Parece una tontería

El insoslayable trámite

La vida es pura administración, así que el trámite emerge en cualquier contexto

Juan Tallón

Juan Tallón

No es novedad que odiamos los trámites. Son más célebres por eso que por el hecho de tener que cumplir con ellos. Por ambas cosas son tristemente célebres. Su esencia remite a la desesperación y la lentitud, a que te parezcan innecesarios, pero resulten insoslayables. Un mero trámite es ya un exceso de tramitación, un laberinto, una alienación. Su lógica lo impregna todo entre que el día empieza y acaba. Quizá un día sea nada más que una suma de trámites, y en ese ejercicio inagotable al que estamos atados vamos acariciando sucesivamente buenos ratos y malos.

Están al principio y al final de todo, también por el medio. Dejarse de trámites, y que las cosas salgan a tu gusto y rápido, sin hacer nada con carácter previo, preparatoriamente, sin mareos ni hostias, es un sueño universal. Cómo renunciar voluntariamente a esa magia. No tener que hacer algo antes de hacer otra cosa, que es tu único propósito, volvería la vida pura facilidad. Pero todo ha de quedar para «un poco después». Lo asumes hasta tal punto que la mayoría de las veces no adviertes que estás siguiendo una engorrosa línea de puntos.

La vida es pura administración, así que el trámite emerge en cualquier contexto. Hace unos días anuncié que iba a hacer pasta a la amatriciana. Me sale regular con los ojos cerrados. En no hacerla perfecta, digamos, soy un genio. Pero antes de pensar siquiera en ponerme manos a la obra, recibí una llamada de mi madre pidiéndome que llamase a mi padre, circunstancia que aprovechó para preguntarme si hacía frío, lo que me obligó a salir a la terraza para palpar la temperatura, y de esta maniobra se desprendió, aleatoriamente, la segunda pregunta: ¿y qué vas a comer? Para cuando acabé con las llamadas, reparé en que no tenía tomate ni bacon. Tendría –ya empezábamos– que bajar al supermercado.
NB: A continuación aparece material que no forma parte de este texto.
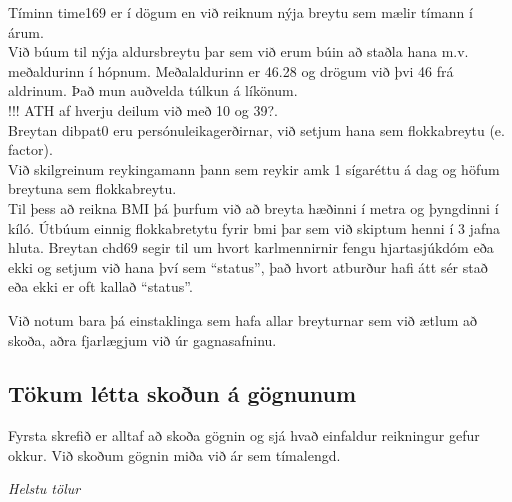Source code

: \documentclass[
]{book}
\begin{document}
Tíminn time169 er í dögum en við reiknum nýja breytu sem mælir tímann í árum.\\
Við búum til nýja aldursbreytu þar sem við erum búin að staðla hana m.v. meðaldurinn í hópnum. Meðalaldurinn er 46.28 og drögum við þvi 46 frá aldrinum. Það mun auðvelda túlkun á líkönum.\\
!!! ATH af hverju deilum við með 10 og 39?.\\
Breytan dibpat0 eru persónuleikagerðirnar, við setjum hana sem flokkabreytu (e. factor).\\
Við skilgreinum reykingamann þann sem reykir amk 1 sígaréttu á dag og höfum breytuna sem flokkabreytu.\\
Til þess að reikna BMI þá þurfum við að breyta hæðinni í metra og þyngdinni í kíló. Útbúum einnig flokkabretytu fyrir bmi þar sem við skiptum henni í 3 jafna hluta.
Breytan chd69 segir til um hvort karlmennirnir fengu hjartasjúkdóm eða ekki og setjum við hana því sem ``status'', það hvort atburður hafi átt sér stað eða ekki er oft kallað ``status''.

Við notum bara þá einstaklinga sem hafa allar breyturnar sem við ætlum að skoða, aðra fjarlægjum við úr gagnasafninu.

\hypertarget{tuxf6kum-luxe9tta-skouxf0un-uxe1-guxf6gnunum}{%
\subsection{Tökum létta skoðun á gögnunum}\label{tuxf6kum-luxe9tta-skouxf0un-uxe1-guxf6gnunum}}

Fyrsta skrefið er alltaf að skoða gögnin og sjá hvað einfaldur reikningur gefur okkur. Við skoðum gögnin miða við ár sem tímalengd.

\emph{Helstu tölur}
\end{document}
Ah, pero estaba en chándal, así que primero tendría que elegir un atuendo más adecuado. Entretanto, una carga moral me aplastó: ¿iba a vestirme sin ducharme primero? Me duché. Pero ducharse es secarse el pelo, peinarse, quedar insatisfecho con el peinado, peinarse de nuevo, quizá hacer la cama al descubrir que estaba deshecha. Al fin fui al súper.

Me disponía a empezar con la salsa, y llenaba ya una olla de agua para cocer la pasta, en el fatal momento que descubrí que tampoco había macarrones. Y ya me había vuelto a poner el chándal. Qué iba a hacer con mi vida, ¿regresar al súper? Renuncié a la pasta a la amatriciana, y a hacer cualquier otro plato con mis propias manos. La renuncia constituye un trámite más, del que hay que salir con uno nuevo, de manera que para salir a buscar el menú del día en el restaurante de abajo, tuve que vestirme de nuevo. Menos mal que a continuación me eché una siesta, aunque para eso primero tuve que cepillarme los dientes, liberar el sofá, doblar la ropa abandonada en el respaldo, buscar una manta por echármela encima, levantarme porque al parecer había dejado una luz encendida. Total, para no dormir, porque me llamaron para una encuesta del CIS.